_DIRECTIONS FOR THIS TASK_. Scan the entries for lines with the word "buffer" and copy those lines.

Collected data
- - - - -
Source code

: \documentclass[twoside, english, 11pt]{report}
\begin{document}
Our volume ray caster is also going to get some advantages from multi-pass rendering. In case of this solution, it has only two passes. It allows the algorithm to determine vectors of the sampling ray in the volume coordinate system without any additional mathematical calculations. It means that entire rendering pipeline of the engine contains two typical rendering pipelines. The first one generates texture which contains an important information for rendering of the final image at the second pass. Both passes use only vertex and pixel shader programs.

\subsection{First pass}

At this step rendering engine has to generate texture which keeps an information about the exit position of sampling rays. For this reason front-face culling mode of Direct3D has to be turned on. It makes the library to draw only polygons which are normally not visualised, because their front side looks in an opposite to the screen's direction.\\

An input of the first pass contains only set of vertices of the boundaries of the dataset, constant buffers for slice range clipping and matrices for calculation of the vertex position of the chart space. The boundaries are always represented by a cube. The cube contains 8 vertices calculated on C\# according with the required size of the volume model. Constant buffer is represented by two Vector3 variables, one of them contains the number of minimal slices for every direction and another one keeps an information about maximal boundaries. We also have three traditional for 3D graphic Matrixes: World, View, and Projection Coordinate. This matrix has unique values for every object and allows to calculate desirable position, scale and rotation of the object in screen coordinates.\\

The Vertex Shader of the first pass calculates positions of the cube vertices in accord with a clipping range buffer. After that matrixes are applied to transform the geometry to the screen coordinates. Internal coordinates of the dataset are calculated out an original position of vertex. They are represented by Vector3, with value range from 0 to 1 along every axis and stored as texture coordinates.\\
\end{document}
- - - - -
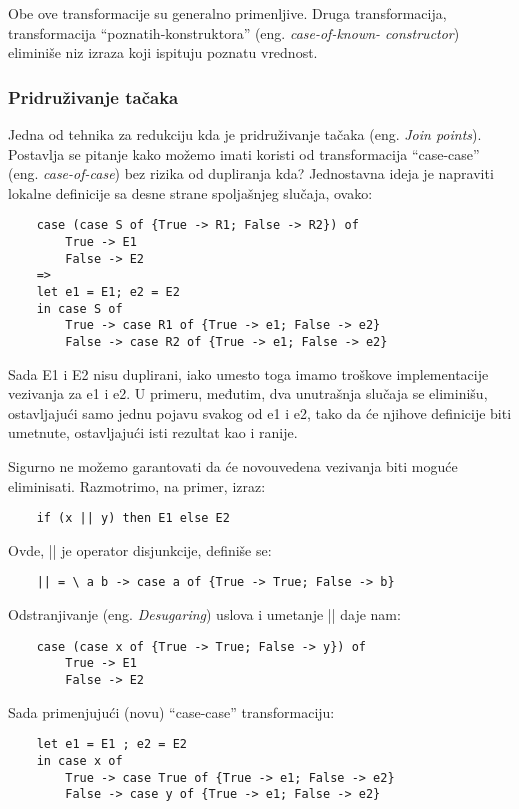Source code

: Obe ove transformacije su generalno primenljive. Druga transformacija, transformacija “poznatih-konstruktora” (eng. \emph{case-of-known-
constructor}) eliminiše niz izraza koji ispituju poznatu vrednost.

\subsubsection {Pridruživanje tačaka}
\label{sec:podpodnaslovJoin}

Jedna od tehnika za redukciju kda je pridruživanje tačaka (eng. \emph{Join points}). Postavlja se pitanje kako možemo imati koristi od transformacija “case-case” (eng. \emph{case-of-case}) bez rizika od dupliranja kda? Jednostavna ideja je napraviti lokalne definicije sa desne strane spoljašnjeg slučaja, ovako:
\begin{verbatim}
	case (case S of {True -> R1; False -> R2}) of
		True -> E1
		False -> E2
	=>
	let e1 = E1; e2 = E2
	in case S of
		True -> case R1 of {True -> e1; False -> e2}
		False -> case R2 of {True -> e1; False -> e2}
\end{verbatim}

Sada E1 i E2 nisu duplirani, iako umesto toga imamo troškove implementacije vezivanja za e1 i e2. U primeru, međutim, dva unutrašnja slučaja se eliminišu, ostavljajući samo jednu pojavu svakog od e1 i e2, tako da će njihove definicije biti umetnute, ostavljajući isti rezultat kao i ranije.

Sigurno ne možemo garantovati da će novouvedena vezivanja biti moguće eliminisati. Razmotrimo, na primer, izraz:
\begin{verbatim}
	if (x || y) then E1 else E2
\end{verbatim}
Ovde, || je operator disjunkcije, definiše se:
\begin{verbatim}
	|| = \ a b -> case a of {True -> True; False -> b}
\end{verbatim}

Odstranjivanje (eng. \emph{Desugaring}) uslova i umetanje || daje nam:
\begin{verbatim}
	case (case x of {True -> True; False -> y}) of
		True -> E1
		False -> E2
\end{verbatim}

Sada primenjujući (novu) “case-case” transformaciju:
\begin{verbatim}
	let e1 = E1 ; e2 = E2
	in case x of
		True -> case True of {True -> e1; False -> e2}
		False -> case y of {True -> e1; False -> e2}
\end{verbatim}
- - - - -
_YOUR RESPONSE_.
An input of the first pass contains only set of vertices of the boundaries of the dataset, constant buffers for slice range clipping and matrices for calculation of the vertex position of the chart space. The boundaries are always represented by a cube. The cube contains 8 vertices calculated on C\# according with the required size of the volume model. Constant buffer is represented by two Vector3 variables, one of them contains the number of minimal slices for every direction and another one keeps an information about maximal boundaries. We also have three traditional for 3D graphic Matrixes: World, View, and Projection Coordinate. This matrix has unique values for every object and allows to calculate desirable position, scale and rotation of the object in screen coordinates.\\
The Vertex Shader of the first pass calculates positions of the cube vertices in accord with a clipping range buffer. After that matrixes are applied to transform the geometry to the screen coordinates. Internal coordinates of the dataset are calculated out an original position of vertex. They are represented by Vector3, with value range from 0 to 1 along every axis and stored as texture coordinates.\\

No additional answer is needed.